As exactly which behaviors it changes are still being determined, the
mount option, at this point, is useful only for development of the new
behaviors.  As such, the mount option is prefixed with __DEVEL__ and
generates a warning message when used.

Eventually, once we get to the point where all controller's behaviors
are consistent enough to implement unified hierarchy, the __DEVEL__
prefix will be dropped, and more importantly, unified-hierarchy will
enforce sane_behavior by default.  Maybe we'll able to completely drop
the crazy stuff after a while, maybe not, but we at least have a
strategy to move on to saner behaviors.

This patch introduces the mount option and changes the following
behaviors in cgroup core.

* Mount options "noprefix" and "clone_children" are disallowed.  Also,
  cgroupfs file cgroup.clone_children is not created.

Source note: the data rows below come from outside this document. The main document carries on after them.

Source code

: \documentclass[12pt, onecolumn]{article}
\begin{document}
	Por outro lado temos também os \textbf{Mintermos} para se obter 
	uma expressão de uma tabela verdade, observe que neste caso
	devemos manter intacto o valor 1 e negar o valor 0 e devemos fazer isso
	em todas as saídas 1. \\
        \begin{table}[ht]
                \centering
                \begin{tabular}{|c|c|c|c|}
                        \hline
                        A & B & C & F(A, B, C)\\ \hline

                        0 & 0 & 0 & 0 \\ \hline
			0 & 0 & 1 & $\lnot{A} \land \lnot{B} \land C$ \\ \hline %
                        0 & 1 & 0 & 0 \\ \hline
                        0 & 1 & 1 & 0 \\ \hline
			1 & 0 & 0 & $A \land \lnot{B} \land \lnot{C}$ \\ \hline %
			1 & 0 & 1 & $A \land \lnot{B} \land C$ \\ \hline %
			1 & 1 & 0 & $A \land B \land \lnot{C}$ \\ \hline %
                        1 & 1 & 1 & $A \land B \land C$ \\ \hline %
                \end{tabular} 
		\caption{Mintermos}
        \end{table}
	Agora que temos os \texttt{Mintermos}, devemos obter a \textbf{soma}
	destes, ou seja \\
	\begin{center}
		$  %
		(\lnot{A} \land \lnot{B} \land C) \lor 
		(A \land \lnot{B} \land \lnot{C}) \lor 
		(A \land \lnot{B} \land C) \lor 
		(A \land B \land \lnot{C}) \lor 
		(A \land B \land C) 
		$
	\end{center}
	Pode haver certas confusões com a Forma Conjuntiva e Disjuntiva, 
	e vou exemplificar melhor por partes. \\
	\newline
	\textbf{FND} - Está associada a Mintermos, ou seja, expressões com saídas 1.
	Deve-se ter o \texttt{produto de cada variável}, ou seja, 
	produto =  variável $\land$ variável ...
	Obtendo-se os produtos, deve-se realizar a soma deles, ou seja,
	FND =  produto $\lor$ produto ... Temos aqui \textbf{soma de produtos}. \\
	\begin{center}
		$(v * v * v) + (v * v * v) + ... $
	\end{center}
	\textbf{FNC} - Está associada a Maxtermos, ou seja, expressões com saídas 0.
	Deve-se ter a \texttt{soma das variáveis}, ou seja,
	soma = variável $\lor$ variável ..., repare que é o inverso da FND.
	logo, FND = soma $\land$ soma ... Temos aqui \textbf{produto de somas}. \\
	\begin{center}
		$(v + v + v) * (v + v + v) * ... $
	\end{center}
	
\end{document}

* When mounting an existing superblock, mount options should match.
  This is currently pretty crazy.  If one mounts a cgroup, creates a
  subdirectory, unmounts it and then mount it again with different
  option, it looks like the new options are applied but they aren't.

* Remount is disallowed.

The behaviors changes are documented in the comment above
CGRP_ROOT_SANE_BEHAVIOR enum and will be expanded as different
controllers are converted and planned improvements progress.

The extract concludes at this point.